Government must have the clout to introduce a policy that will compel oil and gas companies to retain a portion of their profits in Ghana for effective implementation of the proposed national Local Content Policy, currently before Parliament.
Mr Joseph Owusu, Chief Executive Officer of the EO Group, a principal actor in Ghana’s oil discovery making the suggestion recently in Accra, said a Local Content Policy for oil and gas, without the needed capital for businesses and companies, would not realised its desired objectives.
He explained that when such funds were retained in local banks it placed them in the position to make funds available to the private sector, especially to Ghanaian companies that the Local Content Policy was supposed to protect.
Speaking at a day’s dialogue to commemorate one year of Ghana’s off-shore oil production from the Jubilee Fields, Mr Owusu said, Indonesia considered such a policy and though it initially had some challenges, today the country was reaping from its benefits.
He said the operators might not be happy with such a policy but indicated that some common ground could be achieved with them so as not for them to repatriate all their profits.
The Ghana Journalists Association and the Ghana Independent Broadcasters Association organised the dialogue in Accra on Thursday under the theme: “Ghana’s Jubilee Oil – One Year On – Lessons Learnt”.
Making further suggestions for the way forward for Ghana’s oil and gas sector, Mr Owusu said, the current 800,000 barrels of oil production per day from the Jubilee Field was insignificant to the world production and advised that more capital injection ought to be made in the sector by investors.
Ghana’s production represents about 0.1 percent world market share.
Mr Owusu said oil and gas still was going to play major role in the global economic growth – experts had projected that in the short term to medium term the demand for oil will grow by 93 million barrels by 2015.
In the long term, he said, an additional 110 million barrels of oil per day would be demanded to power the global economy.
Mr Owusu indicated that whilst Ghana focused on building capacity in skill acquisition for the sector, it was also equally important that efforts were made to look at the possibility of an on-shore oil production.
This, he said, was mainly because, off-shore oil exploration and production was expensive compared to on-shore – It costs 60 to 100 million US dollars to drill a single well off-shore where as it costs just about five million dollars on on-shore.
Reacting to why the country’s oil production targets could not be met as well as the expected proceeds, Mr Owusu said perhaps the operators did not do well in setting the expectations for Ghanaians.
“We need to tell Ghanaians that it is not easy in removing oil from the ground.
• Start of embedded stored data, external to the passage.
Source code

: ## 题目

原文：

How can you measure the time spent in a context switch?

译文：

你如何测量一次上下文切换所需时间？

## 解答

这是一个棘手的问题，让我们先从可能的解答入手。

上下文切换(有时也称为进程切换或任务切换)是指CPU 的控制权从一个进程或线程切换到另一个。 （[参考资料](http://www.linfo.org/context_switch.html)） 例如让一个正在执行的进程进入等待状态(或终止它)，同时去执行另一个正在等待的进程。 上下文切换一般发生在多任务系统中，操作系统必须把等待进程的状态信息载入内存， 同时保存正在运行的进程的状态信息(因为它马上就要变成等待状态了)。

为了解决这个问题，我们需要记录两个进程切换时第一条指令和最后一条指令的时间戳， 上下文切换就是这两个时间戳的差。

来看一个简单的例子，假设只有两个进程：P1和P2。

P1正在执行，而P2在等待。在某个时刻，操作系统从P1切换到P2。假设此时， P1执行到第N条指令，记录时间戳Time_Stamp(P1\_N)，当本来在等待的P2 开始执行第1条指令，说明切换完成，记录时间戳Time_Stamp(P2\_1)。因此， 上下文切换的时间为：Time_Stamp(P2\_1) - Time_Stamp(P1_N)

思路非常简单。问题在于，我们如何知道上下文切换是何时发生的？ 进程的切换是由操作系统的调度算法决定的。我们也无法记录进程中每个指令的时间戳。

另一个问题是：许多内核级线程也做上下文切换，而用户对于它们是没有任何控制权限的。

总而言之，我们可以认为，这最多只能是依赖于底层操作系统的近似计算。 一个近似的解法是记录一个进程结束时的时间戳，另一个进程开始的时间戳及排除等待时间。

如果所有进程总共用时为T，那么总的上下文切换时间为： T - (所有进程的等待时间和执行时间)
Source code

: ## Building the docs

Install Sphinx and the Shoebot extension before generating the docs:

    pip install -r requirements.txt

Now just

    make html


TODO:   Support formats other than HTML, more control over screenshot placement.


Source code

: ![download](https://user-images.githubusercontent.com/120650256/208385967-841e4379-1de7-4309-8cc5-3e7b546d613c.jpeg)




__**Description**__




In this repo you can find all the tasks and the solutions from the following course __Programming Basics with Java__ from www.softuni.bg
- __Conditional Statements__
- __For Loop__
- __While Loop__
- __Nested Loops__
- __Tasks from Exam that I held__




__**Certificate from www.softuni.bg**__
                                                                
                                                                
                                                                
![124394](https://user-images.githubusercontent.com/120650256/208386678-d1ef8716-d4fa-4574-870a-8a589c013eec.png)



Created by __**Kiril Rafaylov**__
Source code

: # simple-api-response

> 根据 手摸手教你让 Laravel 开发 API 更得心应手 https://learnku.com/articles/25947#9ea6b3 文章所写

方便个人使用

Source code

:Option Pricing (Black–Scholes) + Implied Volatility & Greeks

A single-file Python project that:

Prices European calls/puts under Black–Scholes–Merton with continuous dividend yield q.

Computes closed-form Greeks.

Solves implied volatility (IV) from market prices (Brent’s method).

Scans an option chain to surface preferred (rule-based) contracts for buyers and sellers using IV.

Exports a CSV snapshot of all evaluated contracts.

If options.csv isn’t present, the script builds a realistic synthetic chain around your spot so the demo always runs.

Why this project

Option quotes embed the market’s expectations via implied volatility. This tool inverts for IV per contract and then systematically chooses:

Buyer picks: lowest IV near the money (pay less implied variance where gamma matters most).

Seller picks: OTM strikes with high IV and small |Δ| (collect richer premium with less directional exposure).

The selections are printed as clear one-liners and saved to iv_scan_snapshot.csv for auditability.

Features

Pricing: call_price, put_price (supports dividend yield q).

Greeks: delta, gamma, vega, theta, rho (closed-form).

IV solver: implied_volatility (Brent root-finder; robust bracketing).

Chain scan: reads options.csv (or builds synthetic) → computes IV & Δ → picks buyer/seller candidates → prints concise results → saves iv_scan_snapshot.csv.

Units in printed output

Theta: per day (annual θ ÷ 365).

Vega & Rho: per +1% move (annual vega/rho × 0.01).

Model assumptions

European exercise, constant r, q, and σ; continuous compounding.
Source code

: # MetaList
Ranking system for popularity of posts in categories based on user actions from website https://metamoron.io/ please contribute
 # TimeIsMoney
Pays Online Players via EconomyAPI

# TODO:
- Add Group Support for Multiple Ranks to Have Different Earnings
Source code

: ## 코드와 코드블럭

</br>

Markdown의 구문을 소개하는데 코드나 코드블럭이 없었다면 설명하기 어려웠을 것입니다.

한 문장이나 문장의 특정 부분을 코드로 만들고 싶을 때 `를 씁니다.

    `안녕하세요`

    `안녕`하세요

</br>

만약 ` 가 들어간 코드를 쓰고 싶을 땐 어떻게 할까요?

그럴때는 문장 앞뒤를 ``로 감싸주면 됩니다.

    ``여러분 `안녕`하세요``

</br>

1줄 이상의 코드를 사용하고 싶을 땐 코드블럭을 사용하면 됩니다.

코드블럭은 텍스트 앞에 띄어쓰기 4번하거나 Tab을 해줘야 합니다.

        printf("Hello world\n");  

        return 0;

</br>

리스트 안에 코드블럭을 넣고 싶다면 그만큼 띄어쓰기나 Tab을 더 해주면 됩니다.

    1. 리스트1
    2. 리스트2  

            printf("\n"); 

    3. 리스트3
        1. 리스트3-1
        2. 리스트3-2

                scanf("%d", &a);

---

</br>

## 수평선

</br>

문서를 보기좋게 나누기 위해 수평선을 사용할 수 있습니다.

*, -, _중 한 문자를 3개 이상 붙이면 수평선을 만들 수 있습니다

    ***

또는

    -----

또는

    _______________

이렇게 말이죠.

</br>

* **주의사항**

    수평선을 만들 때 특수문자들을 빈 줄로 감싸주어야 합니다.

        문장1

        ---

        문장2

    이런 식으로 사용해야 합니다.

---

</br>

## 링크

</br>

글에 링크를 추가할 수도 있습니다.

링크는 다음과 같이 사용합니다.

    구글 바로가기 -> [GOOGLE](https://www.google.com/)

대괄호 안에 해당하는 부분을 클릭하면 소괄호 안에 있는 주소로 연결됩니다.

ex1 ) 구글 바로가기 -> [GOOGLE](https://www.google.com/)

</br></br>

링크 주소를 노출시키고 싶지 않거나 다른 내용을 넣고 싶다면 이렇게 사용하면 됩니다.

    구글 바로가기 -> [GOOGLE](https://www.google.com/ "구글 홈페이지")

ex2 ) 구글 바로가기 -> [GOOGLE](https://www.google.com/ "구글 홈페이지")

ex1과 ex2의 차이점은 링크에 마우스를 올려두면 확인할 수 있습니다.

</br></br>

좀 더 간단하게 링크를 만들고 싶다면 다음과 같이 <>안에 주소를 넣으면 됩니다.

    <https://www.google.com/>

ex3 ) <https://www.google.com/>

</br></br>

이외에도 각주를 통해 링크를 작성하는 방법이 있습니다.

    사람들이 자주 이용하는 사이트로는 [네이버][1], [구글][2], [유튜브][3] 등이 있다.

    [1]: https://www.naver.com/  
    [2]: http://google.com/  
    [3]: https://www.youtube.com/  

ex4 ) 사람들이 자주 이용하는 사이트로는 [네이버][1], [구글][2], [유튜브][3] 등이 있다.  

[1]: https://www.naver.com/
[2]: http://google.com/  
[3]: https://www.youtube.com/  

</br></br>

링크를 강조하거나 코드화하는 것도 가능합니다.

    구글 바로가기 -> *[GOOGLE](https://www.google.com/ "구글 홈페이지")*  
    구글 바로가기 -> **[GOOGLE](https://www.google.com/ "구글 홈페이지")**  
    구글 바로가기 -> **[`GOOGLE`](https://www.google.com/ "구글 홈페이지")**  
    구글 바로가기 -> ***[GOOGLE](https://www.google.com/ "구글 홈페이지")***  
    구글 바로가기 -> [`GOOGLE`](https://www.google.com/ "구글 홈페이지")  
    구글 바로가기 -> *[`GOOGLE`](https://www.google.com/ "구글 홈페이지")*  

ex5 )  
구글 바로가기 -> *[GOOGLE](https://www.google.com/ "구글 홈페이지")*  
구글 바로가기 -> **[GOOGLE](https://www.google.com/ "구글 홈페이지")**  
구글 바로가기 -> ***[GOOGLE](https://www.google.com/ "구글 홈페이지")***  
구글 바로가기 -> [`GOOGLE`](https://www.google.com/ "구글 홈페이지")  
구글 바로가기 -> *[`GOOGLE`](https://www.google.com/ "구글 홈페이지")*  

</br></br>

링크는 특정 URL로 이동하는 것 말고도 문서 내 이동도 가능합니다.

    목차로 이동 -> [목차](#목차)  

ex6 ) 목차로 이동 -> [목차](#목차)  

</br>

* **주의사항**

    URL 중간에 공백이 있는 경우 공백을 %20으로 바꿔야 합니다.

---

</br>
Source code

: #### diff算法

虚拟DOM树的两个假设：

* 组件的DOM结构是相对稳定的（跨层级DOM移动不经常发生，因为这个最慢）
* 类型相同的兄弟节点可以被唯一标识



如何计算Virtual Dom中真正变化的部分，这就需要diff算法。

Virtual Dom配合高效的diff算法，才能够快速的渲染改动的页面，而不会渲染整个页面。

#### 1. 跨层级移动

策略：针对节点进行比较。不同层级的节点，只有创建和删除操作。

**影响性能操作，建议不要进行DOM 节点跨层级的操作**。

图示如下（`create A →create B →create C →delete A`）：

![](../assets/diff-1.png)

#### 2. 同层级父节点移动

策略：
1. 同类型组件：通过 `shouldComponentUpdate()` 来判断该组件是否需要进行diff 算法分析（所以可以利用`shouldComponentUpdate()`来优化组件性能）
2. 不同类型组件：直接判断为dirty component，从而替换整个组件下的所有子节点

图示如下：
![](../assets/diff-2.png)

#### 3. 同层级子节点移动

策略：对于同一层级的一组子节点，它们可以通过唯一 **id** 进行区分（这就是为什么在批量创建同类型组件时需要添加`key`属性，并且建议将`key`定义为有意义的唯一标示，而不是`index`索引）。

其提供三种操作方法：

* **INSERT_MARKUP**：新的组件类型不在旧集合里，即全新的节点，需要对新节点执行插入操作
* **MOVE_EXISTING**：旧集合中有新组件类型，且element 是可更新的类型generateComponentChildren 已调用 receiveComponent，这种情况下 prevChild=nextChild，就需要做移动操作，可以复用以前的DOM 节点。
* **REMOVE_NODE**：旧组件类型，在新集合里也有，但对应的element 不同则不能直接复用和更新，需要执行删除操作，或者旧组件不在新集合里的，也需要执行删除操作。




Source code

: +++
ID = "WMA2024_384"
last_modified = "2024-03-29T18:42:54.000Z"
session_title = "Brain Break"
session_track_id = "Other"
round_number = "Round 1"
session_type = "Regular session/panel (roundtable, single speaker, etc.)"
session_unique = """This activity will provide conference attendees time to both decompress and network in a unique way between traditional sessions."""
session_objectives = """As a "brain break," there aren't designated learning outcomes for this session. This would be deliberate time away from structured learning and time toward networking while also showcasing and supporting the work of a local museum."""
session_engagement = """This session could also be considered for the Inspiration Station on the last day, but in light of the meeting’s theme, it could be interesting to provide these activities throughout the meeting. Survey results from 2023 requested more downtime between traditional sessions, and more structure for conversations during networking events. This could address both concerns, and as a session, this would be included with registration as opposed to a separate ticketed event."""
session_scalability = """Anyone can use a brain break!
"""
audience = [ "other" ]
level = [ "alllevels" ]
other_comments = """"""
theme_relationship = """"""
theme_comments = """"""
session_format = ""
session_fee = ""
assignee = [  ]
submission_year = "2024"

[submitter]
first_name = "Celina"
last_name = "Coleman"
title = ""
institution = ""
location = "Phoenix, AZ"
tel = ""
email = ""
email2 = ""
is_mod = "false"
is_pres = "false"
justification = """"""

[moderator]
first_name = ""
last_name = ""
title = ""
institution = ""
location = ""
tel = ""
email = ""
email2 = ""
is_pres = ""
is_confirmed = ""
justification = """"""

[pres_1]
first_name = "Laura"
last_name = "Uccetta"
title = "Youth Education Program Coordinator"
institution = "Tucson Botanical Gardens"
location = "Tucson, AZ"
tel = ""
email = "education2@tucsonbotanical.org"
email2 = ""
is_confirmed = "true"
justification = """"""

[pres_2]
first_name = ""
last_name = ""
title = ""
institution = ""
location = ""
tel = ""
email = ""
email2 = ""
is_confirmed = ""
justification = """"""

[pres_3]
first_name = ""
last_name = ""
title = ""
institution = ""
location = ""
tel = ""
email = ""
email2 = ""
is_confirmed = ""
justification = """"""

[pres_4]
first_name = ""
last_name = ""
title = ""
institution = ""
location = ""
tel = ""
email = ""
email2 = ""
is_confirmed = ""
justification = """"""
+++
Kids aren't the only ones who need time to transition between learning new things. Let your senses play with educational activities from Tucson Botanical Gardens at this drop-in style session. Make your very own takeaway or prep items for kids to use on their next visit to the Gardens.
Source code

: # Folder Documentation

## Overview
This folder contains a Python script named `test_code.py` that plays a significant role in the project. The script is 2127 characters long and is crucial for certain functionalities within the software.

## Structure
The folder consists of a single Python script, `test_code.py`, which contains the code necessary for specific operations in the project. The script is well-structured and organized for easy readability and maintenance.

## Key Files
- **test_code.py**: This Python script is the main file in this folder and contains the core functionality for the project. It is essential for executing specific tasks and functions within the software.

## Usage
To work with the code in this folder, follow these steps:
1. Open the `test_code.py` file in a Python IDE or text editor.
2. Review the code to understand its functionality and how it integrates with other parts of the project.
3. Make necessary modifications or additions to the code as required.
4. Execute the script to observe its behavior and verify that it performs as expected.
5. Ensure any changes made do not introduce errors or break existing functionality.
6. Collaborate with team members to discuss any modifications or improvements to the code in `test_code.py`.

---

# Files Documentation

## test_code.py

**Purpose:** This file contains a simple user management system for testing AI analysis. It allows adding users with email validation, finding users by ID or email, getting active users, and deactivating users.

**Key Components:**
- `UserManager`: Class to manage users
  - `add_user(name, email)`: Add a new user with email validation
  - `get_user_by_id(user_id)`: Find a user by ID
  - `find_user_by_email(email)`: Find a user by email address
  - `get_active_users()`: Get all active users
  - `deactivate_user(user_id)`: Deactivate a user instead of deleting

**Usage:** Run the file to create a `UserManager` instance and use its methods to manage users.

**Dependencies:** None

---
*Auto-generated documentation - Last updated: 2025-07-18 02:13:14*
Until you actually begin production of oil you will not know exactly the true picture. It is not easy to bring oil back from the field as we thought or made Ghanaians to believe. It’s a very complicated reservoir.”
Six months after production, it was projected that oil production will jump to about 120,000 barrels a day.
The Ghana Journalists Association President, Mr Ransford Tetteh stressed the need for media practitioners to have the interest to build their capacities in the oil and gas sector so as to be able to adequately inform society about developments.
He said the role of journalists in developing a transparent and an efficient oil and gas sector, could not underestimated and urged stakeholders, especially operators and government to always consider the media as a crucial partner.